Saved entries:
○ ○ ○ ○ ○

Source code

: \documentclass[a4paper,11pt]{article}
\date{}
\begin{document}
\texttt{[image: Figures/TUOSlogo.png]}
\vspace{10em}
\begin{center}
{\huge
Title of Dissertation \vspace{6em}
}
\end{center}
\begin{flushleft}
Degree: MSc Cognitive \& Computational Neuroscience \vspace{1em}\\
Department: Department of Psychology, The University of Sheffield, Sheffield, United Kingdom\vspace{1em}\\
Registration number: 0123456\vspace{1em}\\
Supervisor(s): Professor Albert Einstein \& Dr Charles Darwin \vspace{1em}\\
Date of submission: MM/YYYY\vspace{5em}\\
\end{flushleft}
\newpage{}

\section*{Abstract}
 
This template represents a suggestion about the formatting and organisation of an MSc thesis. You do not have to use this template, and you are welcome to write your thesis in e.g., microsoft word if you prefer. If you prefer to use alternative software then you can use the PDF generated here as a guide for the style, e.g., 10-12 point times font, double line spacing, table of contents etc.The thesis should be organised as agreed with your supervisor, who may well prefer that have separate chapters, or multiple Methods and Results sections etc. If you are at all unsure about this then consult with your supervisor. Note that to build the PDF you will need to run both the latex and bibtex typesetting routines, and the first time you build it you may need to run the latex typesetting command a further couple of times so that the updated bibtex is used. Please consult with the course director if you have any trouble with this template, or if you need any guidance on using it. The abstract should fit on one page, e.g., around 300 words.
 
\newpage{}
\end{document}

○ ○ ○ ○ ○

● Exercise description
Transcribe each record exactly. Leave nothing out.

● Answer area
Source code

: \documentclass[a4paper,11pt]{article}
\date{}
\begin{document}
\texttt{[image: Figures/TUOSlogo.png]}
\vspace{10em}
\begin{center}
{\huge
Title of Dissertation \vspace{6em}
}
\end{center}
\begin{flushleft}
Degree: MSc Cognitive \& Computational Neuroscience \vspace{1em}\\
Department: Department of Psychology, The University of Sheffield, Sheffield, United Kingdom\vspace{1em}\\
Registration number: 0123456\vspace{1em}\\
Supervisor(s): Professor Albert Einstein \& Dr Charles Darwin \vspace{1em}\\
Date of submission: MM/YYYY\vspace{5em}\\
\end{flushleft}
\newpage{}

\section*{Abstract}
 
This template represents a suggestion about the formatting and organisation of an MSc thesis. You do not have to use this template, and you are welcome to write your thesis in e.g., microsoft word if you prefer. If you prefer to use alternative software then you can use the PDF generated here as a guide for the style, e.g., 10-12 point times font, double line spacing, table of contents etc.The thesis should be organised as agreed with your supervisor, who may well prefer that have separate chapters, or multiple Methods and Results sections etc. If you are at all unsure about this then consult with your supervisor. Note that to build the PDF you will need to run both the latex and bibtex typesetting routines, and the first time you build it you may need to run the latex typesetting command a further couple of times so that the updated bibtex is used. Please consult with the course director if you have any trouble with this template, or if you need any guidance on using it. The abstract should fit on one page, e.g., around 300 words.
 
\newpage{}
\end{document}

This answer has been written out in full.